## Work order
All lines from the opening of the data to the line containing "在没有**概念验证**（**" must be returned unchanged, and only those lines.

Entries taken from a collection

########################################

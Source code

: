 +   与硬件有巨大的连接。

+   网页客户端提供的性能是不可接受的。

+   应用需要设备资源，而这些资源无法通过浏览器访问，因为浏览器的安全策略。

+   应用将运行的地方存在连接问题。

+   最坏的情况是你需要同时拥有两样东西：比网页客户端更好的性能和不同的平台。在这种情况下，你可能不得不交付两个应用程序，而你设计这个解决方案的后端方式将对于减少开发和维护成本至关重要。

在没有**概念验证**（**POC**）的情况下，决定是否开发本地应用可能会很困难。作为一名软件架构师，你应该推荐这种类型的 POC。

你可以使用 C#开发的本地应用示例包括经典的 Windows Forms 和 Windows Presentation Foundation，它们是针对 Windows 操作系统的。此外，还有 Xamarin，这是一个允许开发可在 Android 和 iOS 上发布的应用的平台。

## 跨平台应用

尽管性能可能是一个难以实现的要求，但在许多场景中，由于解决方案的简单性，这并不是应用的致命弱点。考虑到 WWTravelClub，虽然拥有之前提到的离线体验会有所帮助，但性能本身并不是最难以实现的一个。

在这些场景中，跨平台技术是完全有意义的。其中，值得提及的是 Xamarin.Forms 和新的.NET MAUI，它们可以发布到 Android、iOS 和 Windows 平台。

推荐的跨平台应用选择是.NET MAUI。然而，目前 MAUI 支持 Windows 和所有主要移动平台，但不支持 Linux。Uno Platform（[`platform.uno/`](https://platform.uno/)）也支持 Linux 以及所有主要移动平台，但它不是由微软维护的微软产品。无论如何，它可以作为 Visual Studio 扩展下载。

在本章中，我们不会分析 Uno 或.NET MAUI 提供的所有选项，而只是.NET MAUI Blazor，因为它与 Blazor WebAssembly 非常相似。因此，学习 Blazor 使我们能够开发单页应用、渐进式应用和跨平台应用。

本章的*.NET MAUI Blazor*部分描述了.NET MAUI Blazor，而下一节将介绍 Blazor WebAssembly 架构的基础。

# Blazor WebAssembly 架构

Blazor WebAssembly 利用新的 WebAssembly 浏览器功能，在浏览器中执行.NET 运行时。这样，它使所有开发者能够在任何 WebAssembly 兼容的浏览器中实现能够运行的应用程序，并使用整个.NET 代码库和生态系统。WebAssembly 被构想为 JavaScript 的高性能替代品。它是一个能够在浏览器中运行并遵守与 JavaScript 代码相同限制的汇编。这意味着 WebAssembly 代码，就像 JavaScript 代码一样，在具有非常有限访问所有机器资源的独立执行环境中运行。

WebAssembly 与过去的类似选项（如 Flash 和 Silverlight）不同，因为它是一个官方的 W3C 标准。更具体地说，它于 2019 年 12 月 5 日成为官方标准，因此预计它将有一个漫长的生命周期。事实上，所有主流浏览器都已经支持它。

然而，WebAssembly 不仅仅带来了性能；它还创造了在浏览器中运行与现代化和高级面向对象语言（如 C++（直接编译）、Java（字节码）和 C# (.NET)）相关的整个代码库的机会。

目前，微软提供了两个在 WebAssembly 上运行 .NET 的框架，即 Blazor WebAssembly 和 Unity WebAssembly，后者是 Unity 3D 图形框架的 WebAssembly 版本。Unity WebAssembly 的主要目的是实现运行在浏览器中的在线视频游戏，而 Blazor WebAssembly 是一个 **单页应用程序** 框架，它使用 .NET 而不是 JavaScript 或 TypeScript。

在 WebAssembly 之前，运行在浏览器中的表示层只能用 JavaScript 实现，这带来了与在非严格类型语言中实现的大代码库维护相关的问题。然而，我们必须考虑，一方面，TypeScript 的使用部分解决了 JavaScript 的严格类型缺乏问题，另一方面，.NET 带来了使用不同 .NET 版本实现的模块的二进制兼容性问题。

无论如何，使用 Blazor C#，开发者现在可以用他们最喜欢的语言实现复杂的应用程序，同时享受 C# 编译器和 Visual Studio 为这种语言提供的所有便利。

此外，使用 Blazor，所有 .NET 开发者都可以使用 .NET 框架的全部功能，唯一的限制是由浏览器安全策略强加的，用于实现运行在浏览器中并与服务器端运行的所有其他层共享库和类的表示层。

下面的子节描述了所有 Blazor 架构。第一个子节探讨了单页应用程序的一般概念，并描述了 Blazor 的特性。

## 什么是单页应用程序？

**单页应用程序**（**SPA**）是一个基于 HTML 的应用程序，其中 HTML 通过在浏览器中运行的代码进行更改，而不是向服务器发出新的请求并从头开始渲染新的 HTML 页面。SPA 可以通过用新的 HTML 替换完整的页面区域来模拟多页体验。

########################################

## Response to this task
Source code

: +   与硬件有巨大的连接。

+   网页客户端提供的性能是不可接受的。

+   应用需要设备资源，而这些资源无法通过浏览器访问，因为浏览器的安全策略。

+   应用将运行的地方存在连接问题。

+   最坏的情况是你需要同时拥有两样东西：比网页客户端更好的性能和不同的平台。在这种情况下，你可能不得不交付两个应用程序，而你设计这个解决方案的后端方式将对于减少开发和维护成本至关重要。

在没有**概念验证**（**POC**）的情况下，决定是否开发本地应用可能会很困难。作为一名软件架构师，你应该推荐这种类型的 POC。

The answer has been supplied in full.